Claudio Cherubino's blog Life of a Googler

21May/089

Google Treasure Hunt 2008, second puzzle in F#

Unlike the first puzzle, which required some maths knowledge, in the second one we have to prove to be able to recursively process the filesystem.

I think that this puzzle should be quite easy to solve for the system administrators and in general those used to scripting languages.

Here is the text of the second Google Treasure Hunt 2008 problem:

Here is a random zip archive for you to download:
GoogleTreasureHunt08_1767743498252291641.zip

Unzip the archive, then process the resulting files to obtain a numeric result. You'll be taking the sum of lines from files matching a certain description, and multiplying those sums together to obtain a final result. Note that files have many different extensions, like '.pdf' and '.js', but all are plain text files containing a small number of lines of text.

Sum of line 4 for all files with path or name containing jkl and ending in .txt
Sum of line 1 for all files with path or name containing zzz and ending in .xml
Hint: If the requested line does not exist, do not increment the sum.

Multiply all the above sums together and enter the product below.

As usual, the puzzle may seem challenging at a first glance, so it is important to break it into smaller (and simpler) pieces.

First of all, we have to get the list of files ending with a given extension and containing a specific substring in their name.
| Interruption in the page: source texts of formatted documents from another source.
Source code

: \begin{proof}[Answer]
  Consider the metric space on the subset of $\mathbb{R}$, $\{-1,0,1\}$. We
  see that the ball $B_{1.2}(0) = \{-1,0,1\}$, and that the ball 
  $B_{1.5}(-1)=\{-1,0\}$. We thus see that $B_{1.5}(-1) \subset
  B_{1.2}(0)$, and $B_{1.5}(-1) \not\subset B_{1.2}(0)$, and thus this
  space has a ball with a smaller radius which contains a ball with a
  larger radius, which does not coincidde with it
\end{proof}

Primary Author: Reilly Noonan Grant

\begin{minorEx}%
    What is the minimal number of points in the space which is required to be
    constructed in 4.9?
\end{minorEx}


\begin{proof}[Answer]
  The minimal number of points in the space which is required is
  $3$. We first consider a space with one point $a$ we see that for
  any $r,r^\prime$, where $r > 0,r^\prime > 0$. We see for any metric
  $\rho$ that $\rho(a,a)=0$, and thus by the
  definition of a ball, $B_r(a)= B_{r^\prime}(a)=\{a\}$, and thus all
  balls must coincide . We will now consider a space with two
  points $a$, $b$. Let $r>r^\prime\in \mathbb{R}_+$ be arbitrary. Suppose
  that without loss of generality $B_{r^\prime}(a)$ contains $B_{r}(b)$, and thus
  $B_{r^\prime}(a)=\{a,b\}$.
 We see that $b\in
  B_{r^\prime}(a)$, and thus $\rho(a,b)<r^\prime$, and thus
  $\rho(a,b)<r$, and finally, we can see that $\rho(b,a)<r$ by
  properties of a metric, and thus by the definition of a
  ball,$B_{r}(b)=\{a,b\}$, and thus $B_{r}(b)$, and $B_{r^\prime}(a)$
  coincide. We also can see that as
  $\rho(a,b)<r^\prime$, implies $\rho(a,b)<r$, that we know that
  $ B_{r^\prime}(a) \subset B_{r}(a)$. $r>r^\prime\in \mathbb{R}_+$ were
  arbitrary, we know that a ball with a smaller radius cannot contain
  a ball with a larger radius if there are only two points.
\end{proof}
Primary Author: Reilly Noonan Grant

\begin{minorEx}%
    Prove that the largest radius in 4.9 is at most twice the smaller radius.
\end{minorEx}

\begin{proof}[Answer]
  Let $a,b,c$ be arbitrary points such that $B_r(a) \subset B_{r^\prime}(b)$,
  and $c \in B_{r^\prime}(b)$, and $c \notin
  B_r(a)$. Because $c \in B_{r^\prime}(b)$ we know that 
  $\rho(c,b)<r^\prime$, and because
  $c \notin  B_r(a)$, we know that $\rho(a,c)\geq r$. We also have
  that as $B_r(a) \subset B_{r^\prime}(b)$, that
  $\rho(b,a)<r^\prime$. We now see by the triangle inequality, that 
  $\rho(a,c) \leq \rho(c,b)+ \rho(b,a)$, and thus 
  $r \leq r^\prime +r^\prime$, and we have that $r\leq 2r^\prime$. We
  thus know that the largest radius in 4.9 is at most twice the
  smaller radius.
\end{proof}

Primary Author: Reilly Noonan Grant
There is an overloaded version of the Directory.GetFiles() function which takes two parameters, the directory to be searched and a pattern to be found in the files.

Then we have to filter the results checking if the complete filenames (path + filename) contain the given substring.

This first sub-problem can be solved with the following F# code:

#light
open System.IO

let file_list dir pattern content =
  let rec allFiles dir pattern =
      seq
          { for file in Directory.GetFiles(dir, pattern) do
              yield file
            for subdir in Directory.GetDirectories(dir) do
              for file in allFiles subdir pattern do
                  yield file }
  let elems = allFiles dir pattern
  let filt (str : string) = str.Contains(content)
  Seq.filter filt elems

Now we have the list of all files that satisfy the requirements of the exercise.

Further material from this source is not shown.